(ASSIGNMENT):
What lines in the records below mention "options"? List them all.

Plain-text document sources:

%%

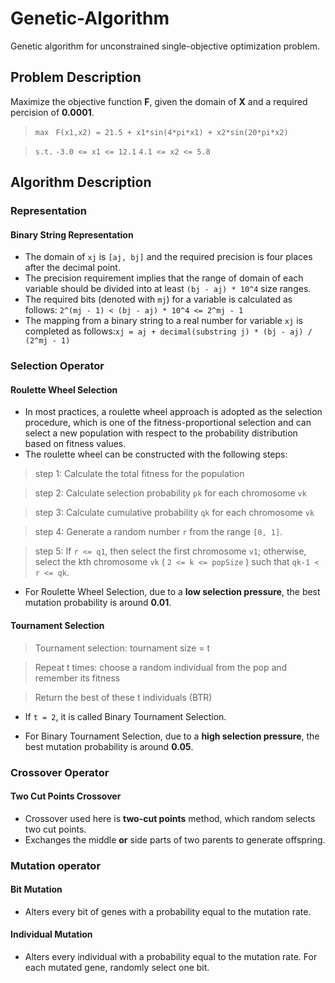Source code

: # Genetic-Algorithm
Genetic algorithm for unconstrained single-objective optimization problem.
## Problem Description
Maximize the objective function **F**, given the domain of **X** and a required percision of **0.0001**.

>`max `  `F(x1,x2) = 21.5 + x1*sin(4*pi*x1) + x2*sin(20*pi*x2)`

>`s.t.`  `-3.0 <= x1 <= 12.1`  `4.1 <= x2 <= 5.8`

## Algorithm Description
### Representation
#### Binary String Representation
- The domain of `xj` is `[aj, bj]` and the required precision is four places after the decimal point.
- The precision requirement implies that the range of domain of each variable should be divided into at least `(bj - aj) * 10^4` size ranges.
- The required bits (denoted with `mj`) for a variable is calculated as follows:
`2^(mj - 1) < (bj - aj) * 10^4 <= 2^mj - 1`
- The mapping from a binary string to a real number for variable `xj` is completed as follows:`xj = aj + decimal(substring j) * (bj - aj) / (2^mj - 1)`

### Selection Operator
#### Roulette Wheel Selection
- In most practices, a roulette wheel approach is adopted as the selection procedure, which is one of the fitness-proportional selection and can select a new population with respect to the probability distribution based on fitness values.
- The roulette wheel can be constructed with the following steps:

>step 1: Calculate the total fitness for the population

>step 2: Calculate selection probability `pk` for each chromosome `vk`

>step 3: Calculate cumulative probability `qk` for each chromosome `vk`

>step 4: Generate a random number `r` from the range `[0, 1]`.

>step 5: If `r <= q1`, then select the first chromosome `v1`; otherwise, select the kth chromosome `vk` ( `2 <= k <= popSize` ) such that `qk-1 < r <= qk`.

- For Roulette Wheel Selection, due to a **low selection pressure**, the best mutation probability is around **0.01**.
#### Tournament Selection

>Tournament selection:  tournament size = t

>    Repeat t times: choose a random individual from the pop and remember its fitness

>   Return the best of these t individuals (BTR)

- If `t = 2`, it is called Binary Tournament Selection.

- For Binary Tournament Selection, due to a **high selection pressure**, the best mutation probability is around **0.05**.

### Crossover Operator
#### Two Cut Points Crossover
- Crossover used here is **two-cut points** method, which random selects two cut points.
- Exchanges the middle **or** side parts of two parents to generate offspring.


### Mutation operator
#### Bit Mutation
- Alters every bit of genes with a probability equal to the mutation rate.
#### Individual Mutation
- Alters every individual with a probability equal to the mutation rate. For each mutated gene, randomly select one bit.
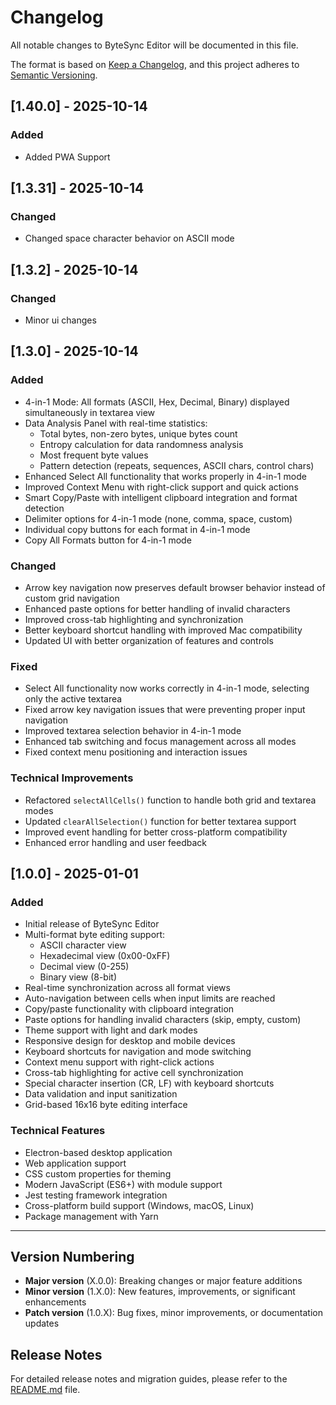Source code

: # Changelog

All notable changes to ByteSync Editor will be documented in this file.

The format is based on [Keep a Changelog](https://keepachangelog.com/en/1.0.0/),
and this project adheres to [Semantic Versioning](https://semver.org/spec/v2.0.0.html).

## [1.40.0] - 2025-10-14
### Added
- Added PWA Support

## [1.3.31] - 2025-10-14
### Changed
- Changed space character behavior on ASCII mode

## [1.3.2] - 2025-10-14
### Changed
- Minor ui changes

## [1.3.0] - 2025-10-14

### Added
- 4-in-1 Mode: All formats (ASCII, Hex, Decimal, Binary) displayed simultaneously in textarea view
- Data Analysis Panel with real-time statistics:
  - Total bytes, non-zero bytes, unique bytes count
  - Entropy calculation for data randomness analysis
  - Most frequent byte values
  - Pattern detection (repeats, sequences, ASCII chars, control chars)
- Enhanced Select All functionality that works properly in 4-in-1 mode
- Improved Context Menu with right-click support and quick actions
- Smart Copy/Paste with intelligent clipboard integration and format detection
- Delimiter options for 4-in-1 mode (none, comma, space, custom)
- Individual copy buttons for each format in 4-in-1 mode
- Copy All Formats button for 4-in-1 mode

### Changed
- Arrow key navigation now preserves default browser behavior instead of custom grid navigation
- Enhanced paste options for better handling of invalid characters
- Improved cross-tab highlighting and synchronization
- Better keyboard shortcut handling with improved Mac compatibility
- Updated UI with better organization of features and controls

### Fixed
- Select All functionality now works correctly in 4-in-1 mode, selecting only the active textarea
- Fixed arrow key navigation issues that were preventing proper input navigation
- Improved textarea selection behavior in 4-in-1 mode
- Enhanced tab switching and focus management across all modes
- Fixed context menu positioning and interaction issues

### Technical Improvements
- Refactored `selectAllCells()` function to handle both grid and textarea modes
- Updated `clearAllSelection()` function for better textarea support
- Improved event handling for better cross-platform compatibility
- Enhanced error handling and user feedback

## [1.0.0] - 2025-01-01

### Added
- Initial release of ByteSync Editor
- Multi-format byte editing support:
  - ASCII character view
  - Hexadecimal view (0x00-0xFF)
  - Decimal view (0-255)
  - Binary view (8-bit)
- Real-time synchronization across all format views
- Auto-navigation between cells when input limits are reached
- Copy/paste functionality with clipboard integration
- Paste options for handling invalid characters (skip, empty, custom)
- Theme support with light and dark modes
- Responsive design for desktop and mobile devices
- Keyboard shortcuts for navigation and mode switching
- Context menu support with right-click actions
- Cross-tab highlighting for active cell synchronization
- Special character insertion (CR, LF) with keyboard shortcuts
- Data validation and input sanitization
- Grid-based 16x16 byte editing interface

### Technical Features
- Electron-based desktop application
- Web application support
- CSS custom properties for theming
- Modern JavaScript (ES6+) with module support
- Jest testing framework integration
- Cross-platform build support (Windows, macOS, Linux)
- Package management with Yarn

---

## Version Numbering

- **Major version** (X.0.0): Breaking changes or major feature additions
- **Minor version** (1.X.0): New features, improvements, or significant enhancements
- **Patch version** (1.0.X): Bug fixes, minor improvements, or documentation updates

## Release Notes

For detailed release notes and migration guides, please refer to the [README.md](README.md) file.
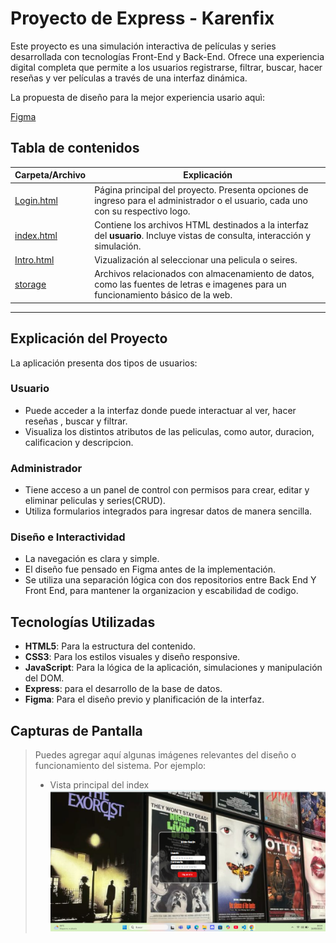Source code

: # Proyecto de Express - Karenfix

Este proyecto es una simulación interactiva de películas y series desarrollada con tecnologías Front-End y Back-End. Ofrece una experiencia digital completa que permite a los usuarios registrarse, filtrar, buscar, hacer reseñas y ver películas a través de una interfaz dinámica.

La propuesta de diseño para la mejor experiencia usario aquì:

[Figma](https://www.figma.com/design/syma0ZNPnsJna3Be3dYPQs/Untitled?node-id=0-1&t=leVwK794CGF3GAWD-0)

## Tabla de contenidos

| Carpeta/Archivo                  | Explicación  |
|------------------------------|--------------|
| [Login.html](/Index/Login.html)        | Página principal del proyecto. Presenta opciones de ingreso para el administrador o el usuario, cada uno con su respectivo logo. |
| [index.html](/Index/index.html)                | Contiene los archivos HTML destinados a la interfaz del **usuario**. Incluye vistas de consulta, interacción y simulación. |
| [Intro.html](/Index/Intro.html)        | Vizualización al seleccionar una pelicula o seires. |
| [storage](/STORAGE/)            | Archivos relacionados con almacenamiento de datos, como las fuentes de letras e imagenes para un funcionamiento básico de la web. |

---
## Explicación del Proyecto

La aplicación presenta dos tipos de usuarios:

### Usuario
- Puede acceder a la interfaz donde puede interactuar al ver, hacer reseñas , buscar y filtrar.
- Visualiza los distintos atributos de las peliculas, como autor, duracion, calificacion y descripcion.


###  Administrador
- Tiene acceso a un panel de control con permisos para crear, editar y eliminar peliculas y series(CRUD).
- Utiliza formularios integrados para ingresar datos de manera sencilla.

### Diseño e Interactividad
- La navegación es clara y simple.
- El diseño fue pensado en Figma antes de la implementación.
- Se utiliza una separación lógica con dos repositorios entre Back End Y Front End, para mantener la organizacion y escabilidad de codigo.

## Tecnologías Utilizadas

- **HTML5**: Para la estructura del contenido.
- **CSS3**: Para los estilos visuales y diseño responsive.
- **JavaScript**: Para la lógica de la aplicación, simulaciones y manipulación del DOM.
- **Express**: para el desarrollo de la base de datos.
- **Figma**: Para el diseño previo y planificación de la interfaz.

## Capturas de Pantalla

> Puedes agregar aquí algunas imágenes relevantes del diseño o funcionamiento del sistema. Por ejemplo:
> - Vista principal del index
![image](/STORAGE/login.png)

%%

(RESPONSE TO THE EXERCISE):
- Delimiter options for 4-in-1 mode (none, comma, space, custom)
- Enhanced paste options for better handling of invalid characters
- Paste options for handling invalid characters (skip, empty, custom)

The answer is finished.